THE PROBLEM
Leaving out the pictures, output each record exactly as it stands.

Saved data entries
####################

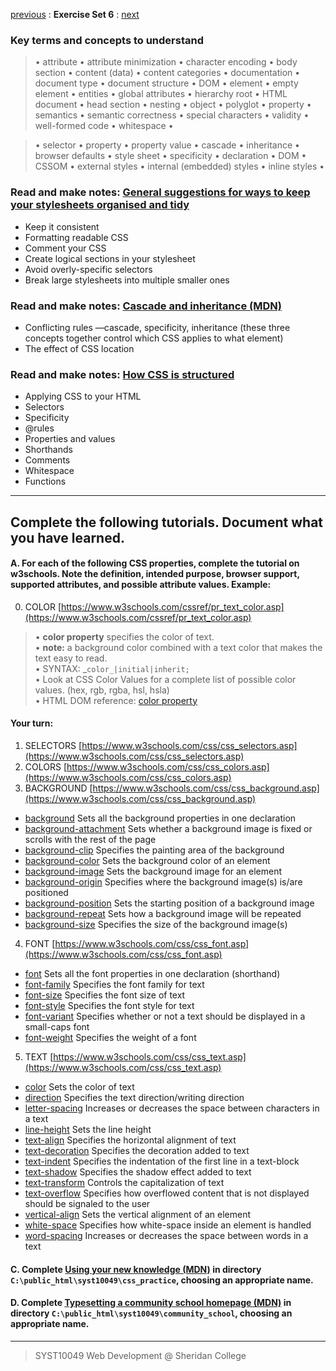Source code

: [previous](Set05.md) 
: **Exercise Set 6**
: [next](Set07.md)

### Key terms and concepts to understand
> &bull;  attribute &bull; attribute minimization &bull; character encoding &bull; body section &bull; content (data) &bull;  content categories &bull; documentation &bull; document type &bull;  document structure &bull; DOM &bull;  element &bull;  empty element &bull; entities &bull; global attributes &bull; hierarchy root &bull; HTML document &bull; head section &bull; nesting &bull; object &bull; polyglot &bull; property &bull; semantics &bull; semantic correctness &bull; special characters &bull; validity &bull; well-formed code &bull; whitespace &bull;  

> &bull;  selector &bull; property &bull; property value &bull; cascade &bull; inheritance &bull;  browser defaults &bull; style sheet &bull; specificity &bull;  declaration &bull; DOM &bull;  CSSOM &bull;  external styles &bull; internal (embedded) styles &bull; inline styles &bull; 

### Read and make notes: [General suggestions for ways to keep your stylesheets organised and tidy](https://developer.mozilla.org/en-US/docs/Learn/CSS/Building_blocks/Organizing#Tips_to_keep_your_CSS_tidy)

- Keep it consistent
- Formatting readable CSS
- Comment your CSS
- Create logical sections in your stylesheet
- Avoid overly-specific selectors
- Break large stylesheets into multiple smaller ones

### Read and make notes: [Cascade and inheritance (MDN)](https://developer.mozilla.org/en-US/docs/Learn/CSS/Building_blocks/Cascade_and_inheritance)
- Conflicting rules &mdash;cascade, specificity, inheritance (these three concepts together control which CSS applies to what element)
- The effect of CSS location

### Read and make notes: [How CSS is structured](https://developer.mozilla.org/en-US/docs/Learn/CSS/First_steps/How_CSS_is_structured)
- Applying CSS to your HTML
- Selectors
- Specificity
- @rules
- Properties and values
- Shorthands
- Comments
- Whitespace
- Functions

---

## Complete the following tutorials. Document what you have learned.
 #### A. For each of the following CSS properties, complete the tutorial on w3schools.  Note the definition, intended purpose, browser support, supported attributes, and possible attribute values. Example:
0. COLOR [https://www.w3schools.com/cssref/pr_text_color.asp](https://www.w3schools.com/cssref/pr_text_color.asp)
> &bull; **color property** specifies the color of text.<br> &bull; **note:** a background color combined with a text color that makes the text easy to read.<br> &bull; SYNTAX: _`color_|initial|inherit;`<br> &bull; Look at CSS Color Values for a complete list of possible color values. (hex, rgb, rgba, hsl, hsla)<br> &bull; HTML DOM reference: [color property](https://www.w3schools.com/jsref/prop_style_color.asp) 

#### Your turn:
1. SELECTORS [https://www.w3schools.com/css/css_selectors.asp](https://www.w3schools.com/css/css_selectors.asp)
2. COLORS [https://www.w3schools.com/css/css_colors.asp](https://www.w3schools.com/css/css_colors.asp)
3.  BACKGROUND [https://www.w3schools.com/css/css_background.asp](https://www.w3schools.com/css/css_background.asp)
- [background](https://www.w3schools.com/cssref/css3_pr_background.asp) Sets all the background properties in one declaration
- [background-attachment](https://www.w3schools.com/cssref/pr_background-attachment.asp) Sets whether a background image is fixed or scrolls with the rest of the page
- [background-clip](https://www.w3schools.com/cssref/css3_pr_background-clip.asp) Specifies the painting area of the background
- [background-color](https://www.w3schools.com/cssref/pr_background-color.asp) Sets the background color of an element
- [background-image](https://www.w3schools.com/cssref/pr_background-image.asp) Sets the background image for an element
- [background-origin](https://www.w3schools.com/cssref/css3_pr_background-origin.asp) Specifies where the background image(s) is/are positioned
- [background-position](https://www.w3schools.com/cssref/pr_background-position.asp) Sets the starting position of a background image
- [background-repeat](https://www.w3schools.com/cssref/pr_background-repeat.asp) Sets how a background image will be repeated
- [background-size](https://www.w3schools.com/cssref/css3_pr_background-size.asp) Specifies the size of the background image(s) 

4. FONT [https://www.w3schools.com/css/css_font.asp](https://www.w3schools.com/css/css_font.asp)
- [font](https://www.w3schools.com/cssref/pr_font_font.asp) Sets all the font properties in one declaration (shorthand)
- [font-family](https://www.w3schools.com/cssref/pr_font_font-family.asp) Specifies the font family for text
- [font-size](https://www.w3schools.com/cssref/pr_font_font-size.asp) Specifies the font size of text
- [font-style](https://www.w3schools.com/cssref/pr_font_font-style.asp) Specifies the font style for text
- [font-variant](https://www.w3schools.com/cssref/pr_font_font-variant.asp) Specifies whether or not a text should be displayed in a small-caps font
- [font-weight](https://www.w3schools.com/cssref/pr_font_weight.asp) Specifies the weight of a font

5. TEXT [https://www.w3schools.com/css/css_text.asp](https://www.w3schools.com/css/css_text.asp)
- [color](https://www.w3schools.com/cssref/pr_text_color.asp) Sets the color of text
- [direction](https://www.w3schools.com/cssref/pr_text_direction.asp) Specifies the text direction/writing direction
- [letter-spacing](https://www.w3schools.com/cssref/pr_text_letter-spacing.asp) Increases or decreases the space between characters in a text
- [line-height](https://www.w3schools.com/cssref/pr_dim_line-height.asp) Sets the line height
- [text-align](https://www.w3schools.com/cssref/pr_text_text-align.asp) Specifies the horizontal alignment of text
- [text-decoration](https://www.w3schools.com/cssref/pr_text_text-decoration.asp) Specifies the decoration added to text
- [text-indent](https://www.w3schools.com/cssref/pr_text_text-indent.asp) Specifies the indentation of the first line in a text-block
- [text-shadow](https://www.w3schools.com/cssref/css3_pr_text-shadow.asp) Specifies the shadow effect added to text
- [text-transform](https://www.w3schools.com/cssref/pr_text_text-transform.asp) Controls the capitalization of text
- [text-overflow](https://www.w3schools.com/cssref/css3_pr_text-overflow.asp) Specifies how overflowed content that is not displayed should be signaled to the user
- [vertical-align](https://www.w3schools.com/cssref/pr_pos_vertical-align.asp) Sets the vertical alignment of an element
- [white-space](https://www.w3schools.com/cssref/pr_text_white-space.asp) Specifies how white-space inside an element is handled
- [word-spacing](https://www.w3schools.com/cssref/pr_text_word-spacing.asp) Increases or decreases the space between words in a text


 #### C. Complete [Using your new knowledge (MDN)](https://developer.mozilla.org/en-US/docs/Learn/CSS/First_steps/Using_your_new_knowledge)  in directory `C:\public_html\syst10049\css_practice`, choosing an appropriate name.
 
  #### D. Complete [Typesetting a community school homepage (MDN)](https://developer.mozilla.org/en-US/docs/Learn/CSS/Styling_text/Typesetting_a_homepage)  in directory `C:\public_html\syst10049\community_school`, choosing an appropriate name.




 
---
> SYST10049 Web Development @ Sheridan College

####################

RESPONSE
Source code

: [previous](Set05.md) 
: **Exercise Set 6**
: [next](Set07.md)

### Key terms and concepts to understand
> &bull;  attribute &bull; attribute minimization &bull; character encoding &bull; body section &bull; content (data) &bull;  content categories &bull; documentation &bull; document type &bull;  document structure &bull; DOM &bull;  element &bull;  empty element &bull; entities &bull; global attributes &bull; hierarchy root &bull; HTML document &bull; head section &bull; nesting &bull; object &bull; polyglot &bull; property &bull; semantics &bull; semantic correctness &bull; special characters &bull; validity &bull; well-formed code &bull; whitespace &bull;  

> &bull;  selector &bull; property &bull; property value &bull; cascade &bull; inheritance &bull;  browser defaults &bull; style sheet &bull; specificity &bull;  declaration &bull; DOM &bull;  CSSOM &bull;  external styles &bull; internal (embedded) styles &bull; inline styles &bull; 

### Read and make notes: [General suggestions for ways to keep your stylesheets organised and tidy](https://developer.mozilla.org/en-US/docs/Learn/CSS/Building_blocks/Organizing#Tips_to_keep_your_CSS_tidy)

- Keep it consistent
- Formatting readable CSS
- Comment your CSS
- Create logical sections in your stylesheet
- Avoid overly-specific selectors
- Break large stylesheets into multiple smaller ones

### Read and make notes: [Cascade and inheritance (MDN)](https://developer.mozilla.org/en-US/docs/Learn/CSS/Building_blocks/Cascade_and_inheritance)
- Conflicting rules &mdash;cascade, specificity, inheritance (these three concepts together control which CSS applies to what element)
- The effect of CSS location

### Read and make notes: [How CSS is structured](https://developer.mozilla.org/en-US/docs/Learn/CSS/First_steps/How_CSS_is_structured)
- Applying CSS to your HTML
- Selectors
- Specificity
- @rules
- Properties and values
- Shorthands
- Comments
- Whitespace
- Functions

---

## Complete the following tutorials. Document what you have learned.
 #### A. For each of the following CSS properties, complete the tutorial on w3schools.  Note the definition, intended purpose, browser support, supported attributes, and possible attribute values. Example:
0. COLOR [https://www.w3schools.com/cssref/pr_text_color.asp](https://www.w3schools.com/cssref/pr_text_color.asp)
> &bull; **color property** specifies the color of text.<br> &bull; **note:** a background color combined with a text color that makes the text easy to read.<br> &bull; SYNTAX: _`color_|initial|inherit;`<br> &bull; Look at CSS Color Values for a complete list of possible color values. (hex, rgb, rgba, hsl, hsla)<br> &bull; HTML DOM reference: [color property](https://www.w3schools.com/jsref/prop_style_color.asp) 

#### Your turn:
1. SELECTORS [https://www.w3schools.com/css/css_selectors.asp](https://www.w3schools.com/css/css_selectors.asp)
2. COLORS [https://www.w3schools.com/css/css_colors.asp](https://www.w3schools.com/css/css_colors.asp)
3.  BACKGROUND [https://www.w3schools.com/css/css_background.asp](https://www.w3schools.com/css/css_background.asp)
- [background](https://www.w3schools.com/cssref/css3_pr_background.asp) Sets all the background properties in one declaration
- [background-attachment](https://www.w3schools.com/cssref/pr_background-attachment.asp) Sets whether a background image is fixed or scrolls with the rest of the page
- [background-clip](https://www.w3schools.com/cssref/css3_pr_background-clip.asp) Specifies the painting area of the background
- [background-color](https://www.w3schools.com/cssref/pr_background-color.asp) Sets the background color of an element
- [background-image](https://www.w3schools.com/cssref/pr_background-image.asp) Sets the background image for an element
- [background-origin](https://www.w3schools.com/cssref/css3_pr_background-origin.asp) Specifies where the background image(s) is/are positioned
- [background-position](https://www.w3schools.com/cssref/pr_background-position.asp) Sets the starting position of a background image
- [background-repeat](https://www.w3schools.com/cssref/pr_background-repeat.asp) Sets how a background image will be repeated
- [background-size](https://www.w3schools.com/cssref/css3_pr_background-size.asp) Specifies the size of the background image(s) 

4. FONT [https://www.w3schools.com/css/css_font.asp](https://www.w3schools.com/css/css_font.asp)
- [font](https://www.w3schools.com/cssref/pr_font_font.asp) Sets all the font properties in one declaration (shorthand)
- [font-family](https://www.w3schools.com/cssref/pr_font_font-family.asp) Specifies the font family for text
- [font-size](https://www.w3schools.com/cssref/pr_font_font-size.asp) Specifies the font size of text
- [font-style](https://www.w3schools.com/cssref/pr_font_font-style.asp) Specifies the font style for text
- [font-variant](https://www.w3schools.com/cssref/pr_font_font-variant.asp) Specifies whether or not a text should be displayed in a small-caps font
- [font-weight](https://www.w3schools.com/cssref/pr_font_weight.asp) Specifies the weight of a font

5. TEXT [https://www.w3schools.com/css/css_text.asp](https://www.w3schools.com/css/css_text.asp)
- [color](https://www.w3schools.com/cssref/pr_text_color.asp) Sets the color of text
- [direction](https://www.w3schools.com/cssref/pr_text_direction.asp) Specifies the text direction/writing direction
- [letter-spacing](https://www.w3schools.com/cssref/pr_text_letter-spacing.asp) Increases or decreases the space between characters in a text
- [line-height](https://www.w3schools.com/cssref/pr_dim_line-height.asp) Sets the line height
- [text-align](https://www.w3schools.com/cssref/pr_text_text-align.asp) Specifies the horizontal alignment of text
- [text-decoration](https://www.w3schools.com/cssref/pr_text_text-decoration.asp) Specifies the decoration added to text
- [text-indent](https://www.w3schools.com/cssref/pr_text_text-indent.asp) Specifies the indentation of the first line in a text-block
- [text-shadow](https://www.w3schools.com/cssref/css3_pr_text-shadow.asp) Specifies the shadow effect added to text
- [text-transform](https://www.w3schools.com/cssref/pr_text_text-transform.asp) Controls the capitalization of text
- [text-overflow](https://www.w3schools.com/cssref/css3_pr_text-overflow.asp) Specifies how overflowed content that is not displayed should be signaled to the user
- [vertical-align](https://www.w3schools.com/cssref/pr_pos_vertical-align.asp) Sets the vertical alignment of an element
- [white-space](https://www.w3schools.com/cssref/pr_text_white-space.asp) Specifies how white-space inside an element is handled
- [word-spacing](https://www.w3schools.com/cssref/pr_text_word-spacing.asp) Increases or decreases the space between words in a text


 #### C. Complete [Using your new knowledge (MDN)](https://developer.mozilla.org/en-US/docs/Learn/CSS/First_steps/Using_your_new_knowledge)  in directory `C:\public_html\syst10049\css_practice`, choosing an appropriate name.
 
  #### D. Complete [Typesetting a community school homepage (MDN)](https://developer.mozilla.org/en-US/docs/Learn/CSS/Styling_text/Typesetting_a_homepage)  in directory `C:\public_html\syst10049\community_school`, choosing an appropriate name.




 
---
> SYST10049 Web Development @ Sheridan College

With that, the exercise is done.